BAM is an acronym for be a miracle. In essence it would have to be a miraculous act in itself for my daddy to claim sweet victory while standing so closely to the margins of defeat in his card game (of which he was behind, dealt a below average hand, and doomed presumably for failure). Daddy, therefore, in celebrating his miraculous achievement (of making a comeback from a setback), with a glare of confidence, would directly look into the eyes of his opponents, who were obviously overwhelmed by his sudden triumph against such significant odds, and loudly say as an exclamation point, BAM (this has got to be a miracle because victory is mine)! I remember sitting on the floor in the hallway peeking around corners while listening intensely to daddy as he played cards for hours on end, which was a forbidden practice according to grandmother who was the Sunday school teacher in a traditional and conservative Baptist Church. I was not allowed to play cards in grandmother’s house nor in grandmother’s presence. Therefore, this illustration stood out in my memory so clearly simply because my curiosity about the card game and its participants captured my utmost attention. I concluded at an early age that I would follow the example of my father. I would do this not by being a champion at cards, but by being brave enough to take a few risks rather than live my life afraid to reach for victory because of my real fear of failure or the reaction of my friends, foes, and other faces of ridicule if I so happened to suffer defeat.
Daddy was such a great card player because of his willingness to take risks even when the odds of a successful outcome significantly outweighed his advantage of winning. I learned from watching daddy that winning is not always decided by the hand or the cards that we have been dealt in life. Success has to first be visualized before victory can ever be validated. In other words, confidence in partnership with competence can be a most effective tool towards both winning championships and faring well despite the various challenges in life.

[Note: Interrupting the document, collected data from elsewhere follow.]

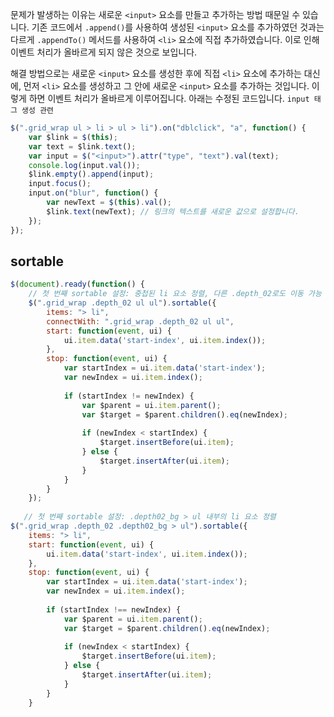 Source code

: 문제가 발생하는 이유는 새로운 `<input>` 요소를 만들고 추가하는 방법 때문일 수 있습니다. 기존 코드에서 `.append()`를 사용하여 생성된 `<input>` 요소를 추가하였던 것과는 다르게 `.appendTo()` 메서드를 사용하여 `<li>` 요소에 직접 추가하였습니다. 이로 인해 이벤트 처리가 올바르게 되지 않은 것으로 보입니다.

해결 방법으로는 새로운 `<input>` 요소를 생성한 후에 직접 `<li>` 요소에 추가하는 대신에, 먼저 `<li>` 요소를 생성하고 그 안에 새로운 `<input>` 요소를 추가하는 것입니다. 이렇게 하면 이벤트 처리가 올바르게 이루어집니다. 아래는 수정된 코드입니다.  `input 태그 생성 관련`


```javaScript
$(".grid_wrap ul > li > ul > li").on("dblclick", "a", function() {  
    var $link = $(this);  
    var text = $link.text();  
    var input = $("<input>").attr("type", "text").val(text);  
    console.log(input.val());  
    $link.empty().append(input);  
    input.focus();  
    input.on("blur", function() {  
        var newText = $(this).val();  
        $link.text(newText); // 링크의 텍스트를 새로운 값으로 설정합니다.  
    });  
});
```



## sortable


```javascript
$(document).ready(function() {  
    // 첫 번째 sortable 설정: 중첩된 li 요소 정렬, 다른 .depth_02로도 이동 가능  
    $(".grid_wrap .depth_02 ul ul").sortable({  
        items: "> li",  
        connectWith: ".grid_wrap .depth_02 ul ul",  
        start: function(event, ui) {  
            ui.item.data('start-index', ui.item.index());  
        },  
        stop: function(event, ui) {  
            var startIndex = ui.item.data('start-index');  
            var newIndex = ui.item.index();  
  
            if (startIndex != newIndex) {  
                var $parent = ui.item.parent();  
                var $target = $parent.children().eq(newIndex);  
  
                if (newIndex < startIndex) {  
                    $target.insertBefore(ui.item);  
                } else {  
                    $target.insertAfter(ui.item);  
                }  
            }  
        }  
    });  
  
   // 첫 번째 sortable 설정: .depth02_bg > ul 내부의 li 요소 정렬  
$(".grid_wrap .depth_02 .depth02_bg > ul").sortable({  
    items: "> li",  
    start: function(event, ui) {  
        ui.item.data('start-index', ui.item.index());  
    },  
    stop: function(event, ui) {  
        var startIndex = ui.item.data('start-index');  
        var newIndex = ui.item.index();  
  
        if (startIndex !== newIndex) {  
            var $parent = ui.item.parent();  
            var $target = $parent.children().eq(newIndex);  
  
            if (newIndex < startIndex) {  
                $target.insertBefore(ui.item);  
            } else {  
                $target.insertAfter(ui.item);  
            }  
        }  
    }
```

No one can accurately, authentically, or with absolute certainty capture with mere words, regardless of how articulate he or she is, the thrill of success and victory or the agonizing pain of failure and defeat. Life is so full of challenges that every individual can expect to experience his or her share of both the greatness of success and the grief of failure. In life, if we are able to learn the lessons from our areas of liability, weakness and pain, we will later be able to look back in retrospect and laugh at those very same obstacles that caused us to lament. Can it be true, as stated by sacred Scripture, that all things work together for our ultimate good (Romans 8:28)? Is it possible that the perils and pains experienced in life are simply instruments used by God to instruct us about His power, instigate us into His glorious presence and increase our intellect about His unfailing ability to supply our every need in accordance to the purpose and plan that He has for His People?
Have you ever experienced success in an area where you had earlier experienced failure? Could it be true that the exact things in life that caused you to fumble the football of success, finish last in the achievement files, and feel like a complete failure according to worldly statistics, later on in life contributed equally to your success, joy, or your first place finish?
If our focus is not always on finishing first, but rather, always on endeavoring to endure until the end, perhaps we can stop falsely labeling and linking failure to end of the road words like “final” and “finished”. If our trust is truly upon Him, who is able to prevent us from falling, then failure, to us, is not only non-existent, but also never even an option. Many times what we fail to realize in life is that God will often use the malignancy of a health crisis or the misfortunes of hardship experienced by individuals as material for a miracle. In essence, the mishap, misery and the mourning that we sometime find ourselves going through could very well be the making of a much-needed miracle.